Apple needs to develop a serious Internet strategy!

QuickTime TV and the supercharged Sherlock for OS 9, announced at MACWORLD, are obviously steps in the right direction. Last week, Steve Jobs worked a deal with AOL to link Instant Messenger to your Mac. It's important for Apple to provide state-of-the-art content delivery technology for the Mac platform, but there is a non-techie, touchy-feely, relationship building approach to the Internet that Apple has ignored.

Internet marketing theory is really a very simple beast. It's about connecting people together and actualizing relationships that, pre-net, were underutilized, dormant or nonexistent. Apple needs to take a good look at some of its PC peers and perhaps even 'steal' their clever ideas on how to cheaply build communities of end users on the Internet. No need to reinvent the wheel (at least at first), merely emulating the success of Dell's and now Gateway's online presence would fill a glaring gap in Apple's marketing strategy.
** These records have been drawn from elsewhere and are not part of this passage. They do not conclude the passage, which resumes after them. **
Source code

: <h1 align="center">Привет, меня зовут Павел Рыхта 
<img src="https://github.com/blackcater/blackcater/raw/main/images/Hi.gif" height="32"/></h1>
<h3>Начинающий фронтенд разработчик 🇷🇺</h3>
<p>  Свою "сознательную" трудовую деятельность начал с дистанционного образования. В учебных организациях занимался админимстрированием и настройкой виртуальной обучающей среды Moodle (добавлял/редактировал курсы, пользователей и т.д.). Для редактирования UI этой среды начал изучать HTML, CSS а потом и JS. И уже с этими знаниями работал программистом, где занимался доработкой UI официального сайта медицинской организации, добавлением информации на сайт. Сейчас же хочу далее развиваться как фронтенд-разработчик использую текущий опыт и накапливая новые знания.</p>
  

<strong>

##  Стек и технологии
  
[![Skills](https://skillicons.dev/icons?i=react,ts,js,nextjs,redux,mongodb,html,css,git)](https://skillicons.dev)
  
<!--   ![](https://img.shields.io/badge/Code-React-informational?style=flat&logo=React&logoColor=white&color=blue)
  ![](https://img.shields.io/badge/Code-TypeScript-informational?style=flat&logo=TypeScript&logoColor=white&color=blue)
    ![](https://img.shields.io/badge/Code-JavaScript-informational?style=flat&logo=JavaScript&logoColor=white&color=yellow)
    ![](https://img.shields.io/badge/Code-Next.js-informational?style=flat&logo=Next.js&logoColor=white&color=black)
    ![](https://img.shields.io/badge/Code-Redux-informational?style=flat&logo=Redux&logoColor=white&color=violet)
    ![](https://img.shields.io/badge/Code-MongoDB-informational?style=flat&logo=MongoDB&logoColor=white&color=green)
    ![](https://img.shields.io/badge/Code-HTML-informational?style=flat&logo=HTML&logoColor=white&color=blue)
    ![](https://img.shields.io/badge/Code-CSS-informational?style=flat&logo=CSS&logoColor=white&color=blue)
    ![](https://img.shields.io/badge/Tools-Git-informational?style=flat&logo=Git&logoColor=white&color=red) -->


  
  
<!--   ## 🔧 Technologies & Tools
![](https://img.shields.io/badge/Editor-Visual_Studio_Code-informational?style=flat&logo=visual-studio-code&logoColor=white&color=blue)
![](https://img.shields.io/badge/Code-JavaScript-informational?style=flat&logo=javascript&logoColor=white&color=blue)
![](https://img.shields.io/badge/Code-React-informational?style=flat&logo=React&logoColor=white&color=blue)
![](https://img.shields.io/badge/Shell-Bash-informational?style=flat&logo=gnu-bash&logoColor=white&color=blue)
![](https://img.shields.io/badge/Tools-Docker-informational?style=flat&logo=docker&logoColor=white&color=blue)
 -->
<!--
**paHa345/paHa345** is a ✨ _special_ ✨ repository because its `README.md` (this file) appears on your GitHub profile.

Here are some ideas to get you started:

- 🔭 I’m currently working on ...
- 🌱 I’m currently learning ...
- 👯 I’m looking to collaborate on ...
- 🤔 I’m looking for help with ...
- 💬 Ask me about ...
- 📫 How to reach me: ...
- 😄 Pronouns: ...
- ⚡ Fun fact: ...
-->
If Gateway can become an Internet service provider with 400,000 subscribers who find a sense of belonging at their gateway.net portal, Apple must be sitting on a gold mine of untapped potential. Mac users, the most loyal group of computer users on this planet, would drop their generic portals like hot potatoes to join a 'myapple.com' service. Apple could jump-start an Apple ISP by bundling a year's free subscription with all new iMacs and iBooks.

As the Wall Street Journal blithely points out, "If it can sustain the current growth rate, Gateway could have three million Internet subscribers by the end of 2000, making it the second-largest Internet service provider after America Online." If you were wondering why GTW was up over 30 percent in the last month, there you have it. Gateway, a real world PC box assembly line, is morphing into an Internet virtual force to be reckoned with. In fact, rumors abound that Gateway is looking to acquire a big Internet service provider such as EarthLink Inc. so they don't have to rely entirely on UUnet (owned by Worldcom Inc.) for their backbone connection to the Internet.

Why doesn't Apple deliver a portal/ ISP service for its fanatical, faithful consumers? Apple is just way behind the curve on this one. It must be terribly difficult to be Apple, always having to be the insanely great source of both the OS and the machines to run it on. As if that weren't enough to do, Apple also has to implement all the peripheral software standards, like QuickTime. This centralized model is quite different than the PC side of the fence where dozens of major corporations form cabals dedicated to the maintenance of the Wintel contraption. Apple has to go it alone, and as a result, little details, like the online element of community building, sometimes get overlooked.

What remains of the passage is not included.